Top of Records supplied

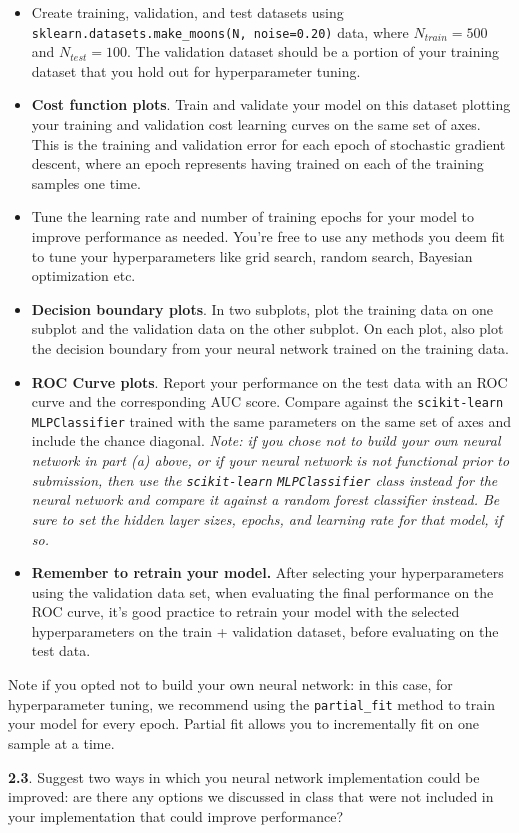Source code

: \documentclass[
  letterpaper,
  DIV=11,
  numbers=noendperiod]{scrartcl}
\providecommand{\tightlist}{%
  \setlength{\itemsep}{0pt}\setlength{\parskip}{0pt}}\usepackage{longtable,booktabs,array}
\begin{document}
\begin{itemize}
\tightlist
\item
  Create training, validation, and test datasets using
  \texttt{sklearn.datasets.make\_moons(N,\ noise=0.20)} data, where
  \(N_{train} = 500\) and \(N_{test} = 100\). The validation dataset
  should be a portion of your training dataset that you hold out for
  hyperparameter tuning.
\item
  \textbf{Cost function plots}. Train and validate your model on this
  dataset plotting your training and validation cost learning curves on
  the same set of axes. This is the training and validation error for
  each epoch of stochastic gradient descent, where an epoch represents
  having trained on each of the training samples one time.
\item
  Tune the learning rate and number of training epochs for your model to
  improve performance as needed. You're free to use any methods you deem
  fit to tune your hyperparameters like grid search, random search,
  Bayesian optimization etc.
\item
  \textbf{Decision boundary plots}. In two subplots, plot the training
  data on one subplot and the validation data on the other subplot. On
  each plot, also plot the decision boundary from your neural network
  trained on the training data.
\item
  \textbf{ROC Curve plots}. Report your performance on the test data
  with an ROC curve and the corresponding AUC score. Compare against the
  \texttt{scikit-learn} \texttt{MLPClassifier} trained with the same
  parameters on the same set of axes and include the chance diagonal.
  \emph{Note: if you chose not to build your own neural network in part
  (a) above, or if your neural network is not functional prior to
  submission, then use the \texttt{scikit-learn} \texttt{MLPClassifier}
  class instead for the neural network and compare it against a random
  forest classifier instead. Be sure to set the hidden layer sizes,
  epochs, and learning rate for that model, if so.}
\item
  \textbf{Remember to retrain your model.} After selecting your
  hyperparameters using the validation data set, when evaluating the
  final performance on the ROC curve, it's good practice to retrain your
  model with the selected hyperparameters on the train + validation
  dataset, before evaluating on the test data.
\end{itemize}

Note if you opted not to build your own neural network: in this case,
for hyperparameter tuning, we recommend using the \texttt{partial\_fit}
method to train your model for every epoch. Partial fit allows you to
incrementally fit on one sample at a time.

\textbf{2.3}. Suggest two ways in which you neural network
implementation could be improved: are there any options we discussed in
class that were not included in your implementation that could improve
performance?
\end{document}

Bottom of Records supplied
Top of Records supplied

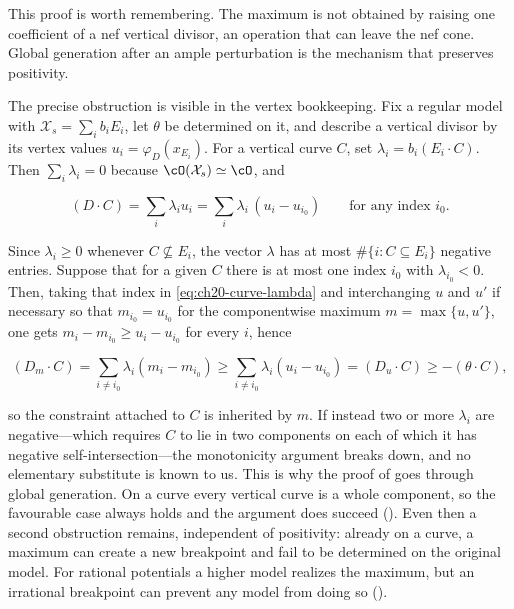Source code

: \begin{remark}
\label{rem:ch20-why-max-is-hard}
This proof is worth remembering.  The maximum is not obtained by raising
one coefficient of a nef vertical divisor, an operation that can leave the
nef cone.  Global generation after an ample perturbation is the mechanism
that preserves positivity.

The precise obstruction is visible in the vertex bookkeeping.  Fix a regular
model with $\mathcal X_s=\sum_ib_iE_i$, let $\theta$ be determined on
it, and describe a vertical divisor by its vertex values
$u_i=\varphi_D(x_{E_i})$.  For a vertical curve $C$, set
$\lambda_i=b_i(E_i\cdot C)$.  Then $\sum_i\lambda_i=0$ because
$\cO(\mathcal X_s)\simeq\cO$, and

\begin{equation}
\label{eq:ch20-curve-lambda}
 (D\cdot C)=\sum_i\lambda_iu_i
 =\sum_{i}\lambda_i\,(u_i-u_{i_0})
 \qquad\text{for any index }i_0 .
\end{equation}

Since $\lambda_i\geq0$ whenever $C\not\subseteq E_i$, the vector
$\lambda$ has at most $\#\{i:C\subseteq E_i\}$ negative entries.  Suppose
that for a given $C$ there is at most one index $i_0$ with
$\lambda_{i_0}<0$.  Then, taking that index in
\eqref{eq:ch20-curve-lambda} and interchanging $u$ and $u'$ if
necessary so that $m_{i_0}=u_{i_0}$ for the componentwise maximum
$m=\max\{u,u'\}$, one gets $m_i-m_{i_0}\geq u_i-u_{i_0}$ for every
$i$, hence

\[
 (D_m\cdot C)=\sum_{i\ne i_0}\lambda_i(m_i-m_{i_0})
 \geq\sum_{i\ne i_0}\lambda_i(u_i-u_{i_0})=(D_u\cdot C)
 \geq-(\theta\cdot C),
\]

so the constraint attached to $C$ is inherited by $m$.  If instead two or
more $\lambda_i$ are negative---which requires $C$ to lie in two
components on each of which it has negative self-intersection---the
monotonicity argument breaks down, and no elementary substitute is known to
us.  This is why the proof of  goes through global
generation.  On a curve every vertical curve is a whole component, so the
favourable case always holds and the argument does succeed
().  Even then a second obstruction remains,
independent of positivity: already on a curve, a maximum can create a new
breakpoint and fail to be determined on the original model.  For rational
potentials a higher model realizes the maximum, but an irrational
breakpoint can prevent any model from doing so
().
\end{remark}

Bottom of Records supplied

Search the preceding listing for "proof" and extract every line where it is found.

- [Response area]:
This proof is worth remembering.  The maximum is not obtained by raising
us.  This is why the proof of  goes through global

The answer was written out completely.